What most people know about Myanmar is that Aung San Suu Kyi has been prevented from becoming its leader, despite her overwhelming popularity. That may finally change in elections later this year.
Myanmar is made up of eight major ethnic groups, who all hoped for autonomy after gaining independence after the Second World War. On February 12th, 1947 Suu Kyi’s father, then national leader, signed the Panglong Agreement, promising all ethnic minorities a place in a new Union. (The date is still recognised as Union Day). When, five months later, he was assassinated, civil war and ethnic rebellion followed, continued by some groups to this day. Among them are ethnic groups who are majority Christian: including the Kachin and the Karen.
Yesterday (12th February) the President tried to reach a nationwide ceasefire with all ethnic groups still fighting his government, but reports indicate that only four rebel groups signed, after hours of negotiations.
A stalled ceasefire means continuing conflict in the northern states, already tense after the rape and murder of two Kachin Christian women in January.
It is thought locally that soldiers from Myanmar’s occupying Army are guilty of attacking the women, who were both found dead in their rooms on a church compound on 20 January.
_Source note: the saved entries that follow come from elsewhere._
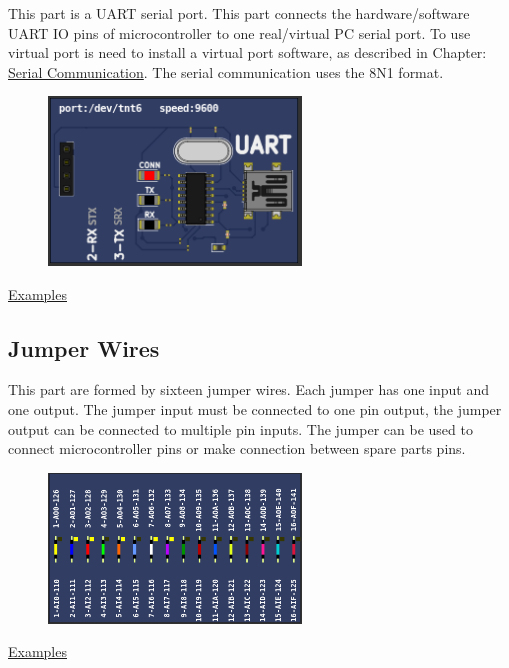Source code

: This part is a UART serial port. This part connects the hardware/software UART IO pins of microcontroller to
one real/virtual PC serial port. To use virtual port is need to install a virtual port software, as 
described in Chapter: \hyperlink{def:seriali}{Serial Communication}. 
The serial communication uses the 8N1 format.

\begin{figure}[H]
\center
\includegraphics[width=0.6\textwidth]{img/part_uart.png} 
\end{figure} 

\href{https://lcgamboa.github.io/picsimlab_examples/parts_IO_UART.html}{Examples}


\subsection{Jumper Wires}

This part are formed by sixteen jumper wires. Each jumper has one input and one output.  The jumper input must be connected to one pin output, 
the jumper output can be connected to multiple pin inputs. The jumper can be used to connect microcontroller pins or make connection between 
spare parts pins.   

\begin{figure}[H]
\center
\includegraphics[width=0.6\textwidth]{img/part_jumper.png} 
\end{figure} 

\href{https://lcgamboa.github.io/picsimlab_examples/parts_Jumper_Wires.html}{Examples}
This has led to Myanmar police conducting DNA tests on solders in a bid to identify who killed them.
The murders sparked international outrage, and pictures soon circulated on social media showing the bodies of two brutally beaten women.
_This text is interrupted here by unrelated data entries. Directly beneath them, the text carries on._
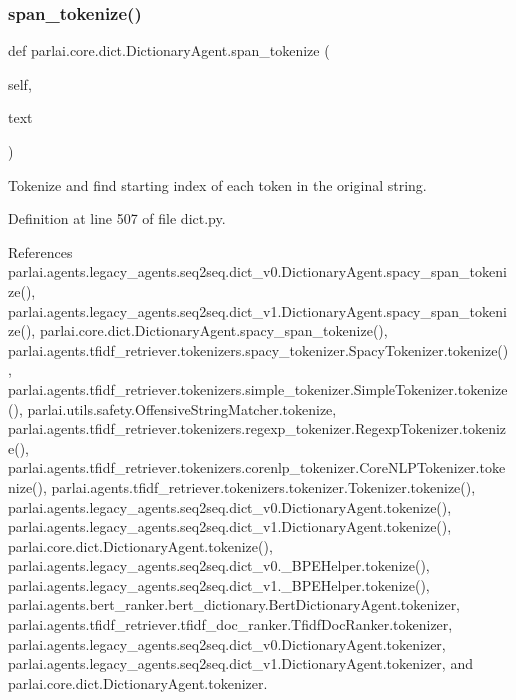 \mbox{\label{classparlai_1_1core_1_1dict_1_1DictionaryAgent_a8fede3cf83af6a47c5dd4bb356de3350}} 
\subsubsection{\texorpdfstring{span\+\_\+tokenize()}{span\_tokenize()}}
{\footnotesize\ttfamily def parlai.\+core.\+dict.\+Dictionary\+Agent.\+span\+\_\+tokenize (\begin{DoxyParamCaption}\item[{}]{self,  }\item[{}]{text }\end{DoxyParamCaption})}

\begin{DoxyVerb}Tokenize and find  starting index of each token in the original string.\end{DoxyVerb}
 

Definition at line 507 of file dict.\+py.



References parlai.\+agents.\+legacy\+\_\+agents.\+seq2seq.\+dict\+\_\+v0.\+Dictionary\+Agent.\+spacy\+\_\+span\+\_\+tokenize(), parlai.\+agents.\+legacy\+\_\+agents.\+seq2seq.\+dict\+\_\+v1.\+Dictionary\+Agent.\+spacy\+\_\+span\+\_\+tokenize(), parlai.\+core.\+dict.\+Dictionary\+Agent.\+spacy\+\_\+span\+\_\+tokenize(), parlai.\+agents.\+tfidf\+\_\+retriever.\+tokenizers.\+spacy\+\_\+tokenizer.\+Spacy\+Tokenizer.\+tokenize(), parlai.\+agents.\+tfidf\+\_\+retriever.\+tokenizers.\+simple\+\_\+tokenizer.\+Simple\+Tokenizer.\+tokenize(), parlai.\+utils.\+safety.\+Offensive\+String\+Matcher.\+tokenize, parlai.\+agents.\+tfidf\+\_\+retriever.\+tokenizers.\+regexp\+\_\+tokenizer.\+Regexp\+Tokenizer.\+tokenize(), parlai.\+agents.\+tfidf\+\_\+retriever.\+tokenizers.\+corenlp\+\_\+tokenizer.\+Core\+N\+L\+P\+Tokenizer.\+tokenize(), parlai.\+agents.\+tfidf\+\_\+retriever.\+tokenizers.\+tokenizer.\+Tokenizer.\+tokenize(), parlai.\+agents.\+legacy\+\_\+agents.\+seq2seq.\+dict\+\_\+v0.\+Dictionary\+Agent.\+tokenize(), parlai.\+agents.\+legacy\+\_\+agents.\+seq2seq.\+dict\+\_\+v1.\+Dictionary\+Agent.\+tokenize(), parlai.\+core.\+dict.\+Dictionary\+Agent.\+tokenize(), parlai.\+agents.\+legacy\+\_\+agents.\+seq2seq.\+dict\+\_\+v0.\+\_\+\+B\+P\+E\+Helper.\+tokenize(), parlai.\+agents.\+legacy\+\_\+agents.\+seq2seq.\+dict\+\_\+v1.\+\_\+\+B\+P\+E\+Helper.\+tokenize(), parlai.\+agents.\+bert\+\_\+ranker.\+bert\+\_\+dictionary.\+Bert\+Dictionary\+Agent.\+tokenizer, parlai.\+agents.\+tfidf\+\_\+retriever.\+tfidf\+\_\+doc\+\_\+ranker.\+Tfidf\+Doc\+Ranker.\+tokenizer, parlai.\+agents.\+legacy\+\_\+agents.\+seq2seq.\+dict\+\_\+v0.\+Dictionary\+Agent.\+tokenizer, parlai.\+agents.\+legacy\+\_\+agents.\+seq2seq.\+dict\+\_\+v1.\+Dictionary\+Agent.\+tokenizer, and parlai.\+core.\+dict.\+Dictionary\+Agent.\+tokenizer.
Maran Lu Ra, 20, and Tangbau Hkawn Nan Tsin, 21, worked for the Kachin Baptist Convention as volunteer teachers at camps for internally displaced people in Kachin. Together with Shan State, it is one of two northern states bordering China that are home to the Kachin people.
The area has been wracked by conflict between Myanmar’s Army and ethnic minority rebels in recent years.
In the days that followed the murders, local villagers alleged that soldiers from Myanmar Army’s Light Infantry Battalion raped and murdered the two women. The Army soon sealed off the area where the killings took place.
There have been many documented cases of sexual assault by Myanmar troops in Kachin since the Myanmar Army broke a 17-year ceasefire with the Kachin Independence Army in June 2011.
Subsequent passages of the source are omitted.